__TRY IT__.
Below are some entries. Count how many of their lines include "hoặc", then give that number only.

● ● ● ● ●

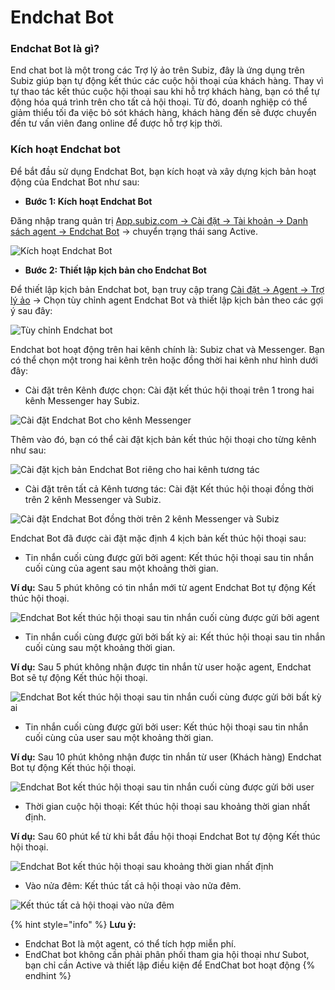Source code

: # Endchat Bot

### Endchat Bot là gì? 

End chat bot là một trong các Trợ lý ảo trên Subiz, đây là ứng dụng trên Subiz giúp bạn tự động kết thúc các cuộc hội thoại của khách hàng. Thay vì tự thao tác kết thúc cuộc hội thoại sau khi hỗ trợ khách hàng, bạn có thể tự động hóa quá trình trên cho tất cả hội thoại. Từ đó, doanh nghiệp có thể giảm thiểu tối đa việc bỏ sót khách hàng, khách hàng đến sẽ được chuyển đến tư vấn viên đang online để được hỗ trợ kịp thời.

### Kích hoạt Endchat bot 

Để bắt đầu sử dụng Endchat Bot, bạn kích hoạt và xây dựng kịch bản hoạt động của Endchat Bot như sau:

* **Bước 1: Kích hoạt Endchat Bot** 

Đăng nhập trang quản trị [App.subiz.com -&gt; Cài đặt -&gt; Tài khoản -&gt; Danh sách agent -&gt; Endchat Bot](https://app.subiz.com/settings/agents-edit?id=agqhpdunrnvxvwstfl) -&gt; chuyển trạng thái sang Active.

![K&#xED;ch ho&#x1EA1;t Endchat Bot](../../.gitbook/assets/endchat-bot.png)

* **Bước 2: Thiết lập kịch bản cho Endchat Bot** 

Để thiết lập kịch bản Endchat bot, bạn truy cập trang [Cài đặt -&gt; Agent -&gt; Trợ lý ảo](https://app.subiz.com/settings/bots) -&gt; Chọn tùy chỉnh agent Endchat Bot và thiết lập kịch bản theo các gợi ý sau đây: 

![T&#xF9;y ch&#x1EC9;nh Endchat bot](../../.gitbook/assets/screenshot_1%20%281%29.png)

Endchat bot hoạt động trên hai kênh chính là: Subiz chat và Messenger. Bạn có thể chọn một trong hai kênh trên hoặc đồng thời hai kênh như hình dưới đây:

* Cài đặt trên Kênh được chọn: Cài đặt kết thúc hội thoại trên 1 trong hai kênh Messenger hay Subiz.

![C&#xE0;i &#x111;&#x1EB7;t Endchat Bot cho k&#xEA;nh Messenger](../../.gitbook/assets/endchat-tren-messenger.png)

Thêm vào đó, bạn có thể cài đặt kịch bản kết thúc hội thoại cho từng kênh như sau:

![C&#xE0;i &#x111;&#x1EB7;t k&#x1ECB;ch b&#x1EA3;n Endchat Bot ri&#xEA;ng cho hai k&#xEA;nh t&#x1B0;&#x1A1;ng t&#xE1;c](../../.gitbook/assets/endchat-bot-tren-ca-2-kenh.png)

* Cài đặt trên tất cả Kênh tương tác: Cài đặt Kết thúc hội thoại đồng thời trên 2 kênh Messenger và Subiz.

![C&#xE0;i &#x111;&#x1EB7;t Endchat Bot &#x111;&#x1ED3;ng th&#x1EDD;i tr&#xEA;n 2 k&#xEA;nh Messenger v&#xE0; Subiz](../../.gitbook/assets/kich-ban-endchat-bot.png)

Endchat Bot đã được cài đặt mặc định 4 kịch bản kết thúc hội thoại sau:

* Tin nhắn cuối cùng được gửi bởi agent: Kết thúc hội thoại sau tin nhắn cuối cùng của agent sau một khoảng thời gian.

**Ví dụ:** Sau 5 phút không có tin nhắn mới từ agent Endchat Bot tự động Kết thúc hội thoại.

![Endchat Bot k&#x1EBF;t th&#xFA;c h&#x1ED9;i tho&#x1EA1;i sau tin nh&#x1EAF;n cu&#x1ED1;i c&#xF9;ng &#x111;&#x1B0;&#x1EE3;c g&#x1EED;i b&#x1EDF;i agent](../../.gitbook/assets/ket-thuc-hoi-thoai-sau-tin-nhan-cuoi-cung-cua-agent.png)

* Tin nhắn cuối cùng được gửi bởi bất kỳ ai: Kết thúc hội thoại sau tin nhắn cuối cùng sau một khoảng thời gian. 

**Ví dụ:** Sau 5 phút không nhận được tin nhắn từ user hoặc agent, Endchat Bot sẽ tự động Kết thúc hội thoại.

![Endchat Bot k&#x1EBF;t th&#xFA;c h&#x1ED9;i tho&#x1EA1;i sau tin nh&#x1EAF;n cu&#x1ED1;i c&#xF9;ng &#x111;&#x1B0;&#x1EE3;c g&#x1EED;i b&#x1EDF;i b&#x1EA5;t k&#x1EF3; ai](../../.gitbook/assets/ket-thuc-hoi-thoai-sau-tin-nhan-cuoi-cung-cua-bat-ky-ai.png)

* Tin nhắn cuối cùng được gửi bởi user: Kết thúc hội thoại sau tin nhắn cuối cùng của user sau một khoảng thời gian. 

**Ví dụ:** Sau 10 phút không nhận được tin nhắn từ user \(Khách hàng\) Endchat Bot tự động Kết thúc hội thoại.

![Endchat Bot k&#x1EBF;t th&#xFA;c h&#x1ED9;i tho&#x1EA1;i sau tin nh&#x1EAF;n cu&#x1ED1;i c&#xF9;ng &#x111;&#x1B0;&#x1EE3;c g&#x1EED;i b&#x1EDF;i user](../../.gitbook/assets/ket-thuc-hoi-thoai-sau-tin-nhan-cuoi-cung-cua-user.png)

* Thời gian cuộc hội thoại: Kết thúc hội thoại sau khoảng thời gian nhất định. 

**Ví dụ:** Sau 60 phút kể từ khi bắt đầu hội thoại Endchat Bot tự động Kết thúc hội thoại.

![Endchat Bot k&#x1EBF;t th&#xFA;c h&#x1ED9;i tho&#x1EA1;i sau kho&#x1EA3;ng th&#x1EDD;i gian nh&#x1EA5;t &#x111;&#x1ECB;nh](../../.gitbook/assets/ket-thuc-hoi-thoai-sau-1-khoang-thoi-gian.png)

* Vào nửa đêm: Kết thúc tất cả hội thoại vào nửa đêm. 

![K&#x1EBF;t th&#xFA;c t&#x1EA5;t c&#x1EA3; h&#x1ED9;i tho&#x1EA1;i v&#xE0;o n&#x1EED;a &#x111;&#xEA;m](../../.gitbook/assets/ket-thuc-hoi-thoai-nua-dem.png)

{% hint style="info" %}
**Lưu ý:**

* Endchat Bot là một agent, có thể tích hợp miễn phí.
* EndChat bot không cần phải phân phối tham gia hội thoại như Subot, bạn chỉ cần Active và thiết lập điều kiện để EndChat bot hoạt động
{% endhint %}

● ● ● ● ●

__EXERCISE RESULT__.
2